■ Exercise directions ■
Please repeat the lines below, exactly and only, from the one that holds "bolu pisang coklat, mulai" through the one that holds "1. Sediakan 260 gram tepung trigu pro sedang".

■ Given records ■
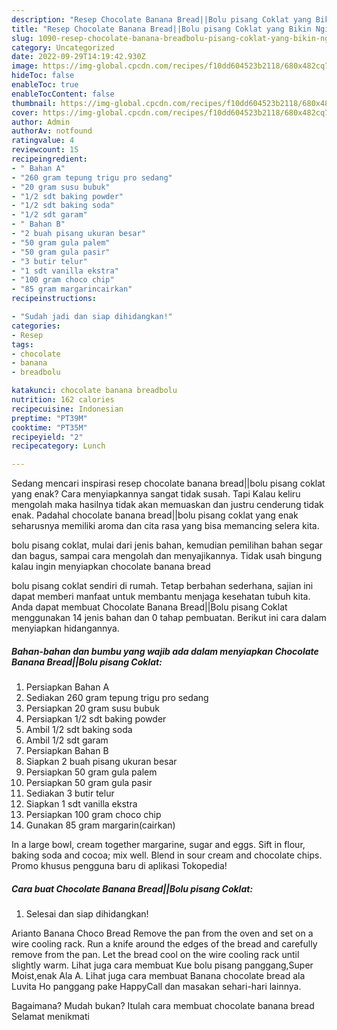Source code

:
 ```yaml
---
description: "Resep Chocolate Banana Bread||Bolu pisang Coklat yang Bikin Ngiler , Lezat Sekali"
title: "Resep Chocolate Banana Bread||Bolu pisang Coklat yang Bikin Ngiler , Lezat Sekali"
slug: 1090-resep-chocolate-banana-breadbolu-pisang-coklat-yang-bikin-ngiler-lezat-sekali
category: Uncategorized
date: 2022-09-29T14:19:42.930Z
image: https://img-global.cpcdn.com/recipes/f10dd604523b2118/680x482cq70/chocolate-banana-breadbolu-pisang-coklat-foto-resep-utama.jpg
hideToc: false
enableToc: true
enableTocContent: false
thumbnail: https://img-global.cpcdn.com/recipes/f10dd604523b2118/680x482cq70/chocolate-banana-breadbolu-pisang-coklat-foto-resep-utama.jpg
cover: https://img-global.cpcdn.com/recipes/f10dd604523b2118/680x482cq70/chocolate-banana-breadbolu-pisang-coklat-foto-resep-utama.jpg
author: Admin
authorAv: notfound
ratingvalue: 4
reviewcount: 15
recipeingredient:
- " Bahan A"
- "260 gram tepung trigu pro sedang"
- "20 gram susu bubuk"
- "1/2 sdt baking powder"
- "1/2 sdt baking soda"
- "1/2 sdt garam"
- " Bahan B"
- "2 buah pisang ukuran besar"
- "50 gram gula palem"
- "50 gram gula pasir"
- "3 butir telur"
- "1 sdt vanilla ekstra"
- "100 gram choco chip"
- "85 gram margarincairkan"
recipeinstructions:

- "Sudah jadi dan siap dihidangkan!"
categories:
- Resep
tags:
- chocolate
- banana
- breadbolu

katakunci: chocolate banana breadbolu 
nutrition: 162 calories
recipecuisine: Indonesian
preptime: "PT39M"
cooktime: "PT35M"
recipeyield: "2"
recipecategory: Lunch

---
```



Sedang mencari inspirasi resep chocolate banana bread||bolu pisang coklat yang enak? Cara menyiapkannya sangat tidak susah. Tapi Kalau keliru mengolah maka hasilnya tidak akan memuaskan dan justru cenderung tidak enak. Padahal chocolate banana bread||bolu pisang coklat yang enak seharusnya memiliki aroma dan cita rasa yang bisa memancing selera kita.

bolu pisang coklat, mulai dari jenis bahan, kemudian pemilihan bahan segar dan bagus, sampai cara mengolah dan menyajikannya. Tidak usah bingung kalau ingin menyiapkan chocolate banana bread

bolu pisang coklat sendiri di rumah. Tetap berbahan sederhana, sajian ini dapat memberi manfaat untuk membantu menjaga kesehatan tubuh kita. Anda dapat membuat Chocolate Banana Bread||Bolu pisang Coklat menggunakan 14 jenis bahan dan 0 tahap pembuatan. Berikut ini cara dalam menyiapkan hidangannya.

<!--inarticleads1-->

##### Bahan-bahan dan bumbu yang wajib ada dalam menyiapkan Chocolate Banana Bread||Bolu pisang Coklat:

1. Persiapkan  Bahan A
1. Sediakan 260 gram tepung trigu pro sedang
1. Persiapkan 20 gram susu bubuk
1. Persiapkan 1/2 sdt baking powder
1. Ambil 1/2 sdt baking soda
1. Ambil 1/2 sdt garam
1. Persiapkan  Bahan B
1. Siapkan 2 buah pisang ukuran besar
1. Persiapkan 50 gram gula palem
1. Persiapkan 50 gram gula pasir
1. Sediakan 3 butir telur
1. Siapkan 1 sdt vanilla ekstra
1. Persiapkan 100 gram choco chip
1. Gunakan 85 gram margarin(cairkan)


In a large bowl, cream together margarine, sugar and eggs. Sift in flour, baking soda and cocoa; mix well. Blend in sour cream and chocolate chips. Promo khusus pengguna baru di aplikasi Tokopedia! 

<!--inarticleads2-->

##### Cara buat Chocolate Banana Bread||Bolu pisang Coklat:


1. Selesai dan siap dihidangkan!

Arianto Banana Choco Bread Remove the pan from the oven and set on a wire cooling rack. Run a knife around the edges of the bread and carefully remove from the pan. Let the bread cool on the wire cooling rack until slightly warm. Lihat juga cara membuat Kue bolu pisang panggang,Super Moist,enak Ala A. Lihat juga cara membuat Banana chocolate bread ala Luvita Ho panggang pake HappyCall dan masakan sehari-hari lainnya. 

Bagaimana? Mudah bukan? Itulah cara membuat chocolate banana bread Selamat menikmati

■ Answer area ■
bolu pisang coklat, mulai dari jenis bahan, kemudian pemilihan bahan segar dan bagus, sampai cara mengolah dan menyajikannya. Tidak usah bingung kalau ingin menyiapkan chocolate banana bread

bolu pisang coklat sendiri di rumah. Tetap berbahan sederhana, sajian ini dapat memberi manfaat untuk membantu menjaga kesehatan tubuh kita. Anda dapat membuat Chocolate Banana Bread||Bolu pisang Coklat menggunakan 14 jenis bahan dan 0 tahap pembuatan. Berikut ini cara dalam menyiapkan hidangannya.

<!--inarticleads1-->

##### Bahan-bahan dan bumbu yang wajib ada dalam menyiapkan Chocolate Banana Bread||Bolu pisang Coklat:

1. Persiapkan  Bahan A
1. Sediakan 260 gram tepung trigu pro sedang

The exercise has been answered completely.